# [BRIEF]
Each record below needs to be retyped exactly.

——

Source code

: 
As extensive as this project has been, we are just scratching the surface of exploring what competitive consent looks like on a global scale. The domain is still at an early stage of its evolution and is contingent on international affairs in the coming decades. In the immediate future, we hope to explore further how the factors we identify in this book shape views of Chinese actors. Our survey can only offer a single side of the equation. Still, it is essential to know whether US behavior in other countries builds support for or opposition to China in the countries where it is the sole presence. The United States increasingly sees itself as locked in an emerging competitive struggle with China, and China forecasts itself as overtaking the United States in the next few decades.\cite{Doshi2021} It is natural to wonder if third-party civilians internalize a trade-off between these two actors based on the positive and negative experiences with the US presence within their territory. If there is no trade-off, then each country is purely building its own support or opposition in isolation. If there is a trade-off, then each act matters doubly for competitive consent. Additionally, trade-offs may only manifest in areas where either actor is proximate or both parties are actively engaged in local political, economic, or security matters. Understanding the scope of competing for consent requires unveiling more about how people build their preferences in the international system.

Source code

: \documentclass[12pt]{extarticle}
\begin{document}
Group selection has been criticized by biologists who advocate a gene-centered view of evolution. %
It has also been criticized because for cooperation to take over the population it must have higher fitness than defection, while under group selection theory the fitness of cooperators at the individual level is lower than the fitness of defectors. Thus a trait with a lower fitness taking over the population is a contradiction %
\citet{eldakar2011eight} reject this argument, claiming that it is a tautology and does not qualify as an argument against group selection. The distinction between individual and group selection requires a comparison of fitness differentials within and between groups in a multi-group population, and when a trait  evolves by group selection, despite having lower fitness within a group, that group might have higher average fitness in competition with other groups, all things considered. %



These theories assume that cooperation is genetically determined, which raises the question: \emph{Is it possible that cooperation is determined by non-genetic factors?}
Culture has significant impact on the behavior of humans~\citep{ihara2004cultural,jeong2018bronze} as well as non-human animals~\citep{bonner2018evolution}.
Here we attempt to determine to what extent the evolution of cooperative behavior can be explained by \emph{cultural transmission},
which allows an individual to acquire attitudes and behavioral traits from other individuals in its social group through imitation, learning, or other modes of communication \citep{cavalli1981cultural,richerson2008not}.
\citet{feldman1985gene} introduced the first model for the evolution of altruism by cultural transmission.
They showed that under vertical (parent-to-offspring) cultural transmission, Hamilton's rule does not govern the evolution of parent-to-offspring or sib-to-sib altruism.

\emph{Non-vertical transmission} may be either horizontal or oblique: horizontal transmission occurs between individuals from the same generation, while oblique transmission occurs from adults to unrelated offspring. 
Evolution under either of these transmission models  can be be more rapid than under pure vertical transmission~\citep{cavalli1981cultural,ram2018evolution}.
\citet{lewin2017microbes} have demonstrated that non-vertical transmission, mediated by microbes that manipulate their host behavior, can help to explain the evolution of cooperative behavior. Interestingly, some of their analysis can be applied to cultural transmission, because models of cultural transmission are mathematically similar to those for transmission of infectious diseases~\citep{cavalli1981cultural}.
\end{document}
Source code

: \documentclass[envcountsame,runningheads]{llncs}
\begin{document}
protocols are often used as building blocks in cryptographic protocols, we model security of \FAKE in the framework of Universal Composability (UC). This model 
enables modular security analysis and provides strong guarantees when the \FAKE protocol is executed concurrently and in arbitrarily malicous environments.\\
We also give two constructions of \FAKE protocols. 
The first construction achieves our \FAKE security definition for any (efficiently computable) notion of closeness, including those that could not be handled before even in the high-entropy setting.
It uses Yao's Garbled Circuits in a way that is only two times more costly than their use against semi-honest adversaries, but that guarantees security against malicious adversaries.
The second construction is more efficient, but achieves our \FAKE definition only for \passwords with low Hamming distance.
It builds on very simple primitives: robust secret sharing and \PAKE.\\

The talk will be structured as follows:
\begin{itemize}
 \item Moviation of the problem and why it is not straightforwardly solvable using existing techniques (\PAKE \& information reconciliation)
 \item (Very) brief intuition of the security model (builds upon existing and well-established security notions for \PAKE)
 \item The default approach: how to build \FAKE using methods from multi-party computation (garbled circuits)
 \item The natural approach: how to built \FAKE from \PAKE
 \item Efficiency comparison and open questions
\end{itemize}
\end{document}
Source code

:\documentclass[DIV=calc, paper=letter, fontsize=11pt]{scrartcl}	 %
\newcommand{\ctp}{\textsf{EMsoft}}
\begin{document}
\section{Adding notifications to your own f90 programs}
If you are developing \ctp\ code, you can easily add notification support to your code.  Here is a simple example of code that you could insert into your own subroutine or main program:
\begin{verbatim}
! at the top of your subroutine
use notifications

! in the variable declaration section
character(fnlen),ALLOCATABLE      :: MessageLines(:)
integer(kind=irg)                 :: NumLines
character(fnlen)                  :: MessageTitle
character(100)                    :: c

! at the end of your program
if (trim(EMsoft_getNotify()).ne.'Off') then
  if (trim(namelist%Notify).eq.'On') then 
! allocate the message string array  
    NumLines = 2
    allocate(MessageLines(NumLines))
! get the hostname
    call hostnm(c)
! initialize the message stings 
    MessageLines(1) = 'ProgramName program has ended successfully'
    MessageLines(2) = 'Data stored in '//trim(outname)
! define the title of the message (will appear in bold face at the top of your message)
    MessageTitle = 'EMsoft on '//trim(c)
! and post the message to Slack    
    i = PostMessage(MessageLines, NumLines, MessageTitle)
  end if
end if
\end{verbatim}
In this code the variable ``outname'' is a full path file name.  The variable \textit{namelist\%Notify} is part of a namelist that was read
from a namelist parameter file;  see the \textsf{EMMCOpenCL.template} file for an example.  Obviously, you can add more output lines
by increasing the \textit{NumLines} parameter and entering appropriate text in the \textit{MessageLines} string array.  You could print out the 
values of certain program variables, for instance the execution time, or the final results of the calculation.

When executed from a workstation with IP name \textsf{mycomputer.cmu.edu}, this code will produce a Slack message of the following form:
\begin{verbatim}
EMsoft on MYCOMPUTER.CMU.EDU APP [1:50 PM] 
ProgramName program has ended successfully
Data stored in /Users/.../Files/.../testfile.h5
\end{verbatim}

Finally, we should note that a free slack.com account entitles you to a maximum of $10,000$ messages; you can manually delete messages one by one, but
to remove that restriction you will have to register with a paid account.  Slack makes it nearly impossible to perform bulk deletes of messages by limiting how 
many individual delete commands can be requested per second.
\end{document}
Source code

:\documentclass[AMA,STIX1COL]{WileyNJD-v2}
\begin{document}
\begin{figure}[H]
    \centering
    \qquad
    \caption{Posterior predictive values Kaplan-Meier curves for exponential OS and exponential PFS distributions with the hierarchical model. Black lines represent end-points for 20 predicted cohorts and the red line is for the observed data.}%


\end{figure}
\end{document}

——

# [RESPONSE AREA]
Source code

: 
As extensive as this project has been, we are just scratching the surface of exploring what competitive consent looks like on a global scale. The domain is still at an early stage of its evolution and is contingent on international affairs in the coming decades. In the immediate future, we hope to explore further how the factors we identify in this book shape views of Chinese actors. Our survey can only offer a single side of the equation. Still, it is essential to know whether US behavior in other countries builds support for or opposition to China in the countries where it is the sole presence. The United States increasingly sees itself as locked in an emerging competitive struggle with China, and China forecasts itself as overtaking the United States in the next few decades.\cite{Doshi2021} It is natural to wonder if third-party civilians internalize a trade-off between these two actors based on the positive and negative experiences with the US presence within their territory. If there is no trade-off, then each country is purely building its own support or opposition in isolation. If there is a trade-off, then each act matters doubly for competitive consent. Additionally, trade-offs may only manifest in areas where either actor is proximate or both parties are actively engaged in local political, economic, or security matters. Understanding the scope of competing for consent requires unveiling more about how people build their preferences in the international system.

Source code

: \documentclass[12pt]{extarticle}
\begin{document}
Group selection has been criticized by biologists who advocate a gene-centered view of evolution. %
It has also been criticized because for cooperation to take over the population it must have higher fitness than defection, while under group selection theory the fitness of cooperators at the individual level is lower than the fitness of defectors. Thus a trait with a lower fitness taking over the population is a contradiction %
\citet{eldakar2011eight} reject this argument, claiming that it is a tautology and does not qualify as an argument against group selection. The distinction between individual and group selection requires a comparison of fitness differentials within and between groups in a multi-group population, and when a trait  evolves by group selection, despite having lower fitness within a group, that group might have higher average fitness in competition with other groups, all things considered. %



These theories assume that cooperation is genetically determined, which raises the question: \emph{Is it possible that cooperation is determined by non-genetic factors?}
Culture has significant impact on the behavior of humans~\citep{ihara2004cultural,jeong2018bronze} as well as non-human animals~\citep{bonner2018evolution}.
Here we attempt to determine to what extent the evolution of cooperative behavior can be explained by \emph{cultural transmission},
which allows an individual to acquire attitudes and behavioral traits from other individuals in its social group through imitation, learning, or other modes of communication \citep{cavalli1981cultural,richerson2008not}.
\citet{feldman1985gene} introduced the first model for the evolution of altruism by cultural transmission.
They showed that under vertical (parent-to-offspring) cultural transmission, Hamilton's rule does not govern the evolution of parent-to-offspring or sib-to-sib altruism.

\emph{Non-vertical transmission} may be either horizontal or oblique: horizontal transmission occurs between individuals from the same generation, while oblique transmission occurs from adults to unrelated offspring. 
Evolution under either of these transmission models  can be be more rapid than under pure vertical transmission~\citep{cavalli1981cultural,ram2018evolution}.
\citet{lewin2017microbes} have demonstrated that non-vertical transmission, mediated by microbes that manipulate their host behavior, can help to explain the evolution of cooperative behavior. Interestingly, some of their analysis can be applied to cultural transmission, because models of cultural transmission are mathematically similar to those for transmission of infectious diseases~\citep{cavalli1981cultural}.
\end{document}
Source code

: \documentclass[envcountsame,runningheads]{llncs}
\begin{document}
protocols are often used as building blocks in cryptographic protocols, we model security of \FAKE in the framework of Universal Composability (UC). This model 
enables modular security analysis and provides strong guarantees when the \FAKE protocol is executed concurrently and in arbitrarily malicous environments.\\
We also give two constructions of \FAKE protocols. 
The first construction achieves our \FAKE security definition for any (efficiently computable) notion of closeness, including those that could not be handled before even in the high-entropy setting.
It uses Yao's Garbled Circuits in a way that is only two times more costly than their use against semi-honest adversaries, but that guarantees security against malicious adversaries.
The second construction is more efficient, but achieves our \FAKE definition only for \passwords with low Hamming distance.
It builds on very simple primitives: robust secret sharing and \PAKE.\\

The talk will be structured as follows:
\begin{itemize}
 \item Moviation of the problem and why it is not straightforwardly solvable using existing techniques (\PAKE \& information reconciliation)
 \item (Very) brief intuition of the security model (builds upon existing and well-established security notions for \PAKE)
 \item The default approach: how to build \FAKE using methods from multi-party computation (garbled circuits)
 \item The natural approach: how to built \FAKE from \PAKE
 \item Efficiency comparison and open questions
\end{itemize}
\end{document}
Source code

:\documentclass[DIV=calc, paper=letter, fontsize=11pt]{scrartcl}	 %
\newcommand{\ctp}{\textsf{EMsoft}}
\begin{document}
\section{Adding notifications to your own f90 programs}
If you are developing \ctp\ code, you can easily add notification support to your code.  Here is a simple example of code that you could insert into your own subroutine or main program:
\begin{verbatim}
! at the top of your subroutine
use notifications

! in the variable declaration section
character(fnlen),ALLOCATABLE      :: MessageLines(:)
integer(kind=irg)                 :: NumLines
character(fnlen)                  :: MessageTitle
character(100)                    :: c

! at the end of your program
if (trim(EMsoft_getNotify()).ne.'Off') then
  if (trim(namelist%Notify).eq.'On') then 
! allocate the message string array  
    NumLines = 2
    allocate(MessageLines(NumLines))
! get the hostname
    call hostnm(c)
! initialize the message stings 
    MessageLines(1) = 'ProgramName program has ended successfully'
    MessageLines(2) = 'Data stored in '//trim(outname)
! define the title of the message (will appear in bold face at the top of your message)
    MessageTitle = 'EMsoft on '//trim(c)
! and post the message to Slack    
    i = PostMessage(MessageLines, NumLines, MessageTitle)
  end if
end if
\end{verbatim}
In this code the variable ``outname'' is a full path file name.  The variable \textit{namelist\%Notify} is part of a namelist that was read
from a namelist parameter file;  see the \textsf{EMMCOpenCL.template} file for an example.  Obviously, you can add more output lines
by increasing the \textit{NumLines} parameter and entering appropriate text in the \textit{MessageLines} string array.  You could print out the 
values of certain program variables, for instance the execution time, or the final results of the calculation.

When executed from a workstation with IP name \textsf{mycomputer.cmu.edu}, this code will produce a Slack message of the following form:
\begin{verbatim}
EMsoft on MYCOMPUTER.CMU.EDU APP [1:50 PM] 
ProgramName program has ended successfully
Data stored in /Users/.../Files/.../testfile.h5
\end{verbatim}

Finally, we should note that a free slack.com account entitles you to a maximum of $10,000$ messages; you can manually delete messages one by one, but
to remove that restriction you will have to register with a paid account.  Slack makes it nearly impossible to perform bulk deletes of messages by limiting how 
many individual delete commands can be requested per second.
\end{document}
Source code

:\documentclass[AMA,STIX1COL]{WileyNJD-v2}
\begin{document}
\begin{figure}[H]
    \centering
    \qquad
    \caption{Posterior predictive values Kaplan-Meier curves for exponential OS and exponential PFS distributions with the hierarchical model. Black lines represent end-points for 20 predicted cohorts and the red line is for the observed data.}%


\end{figure}
\end{document}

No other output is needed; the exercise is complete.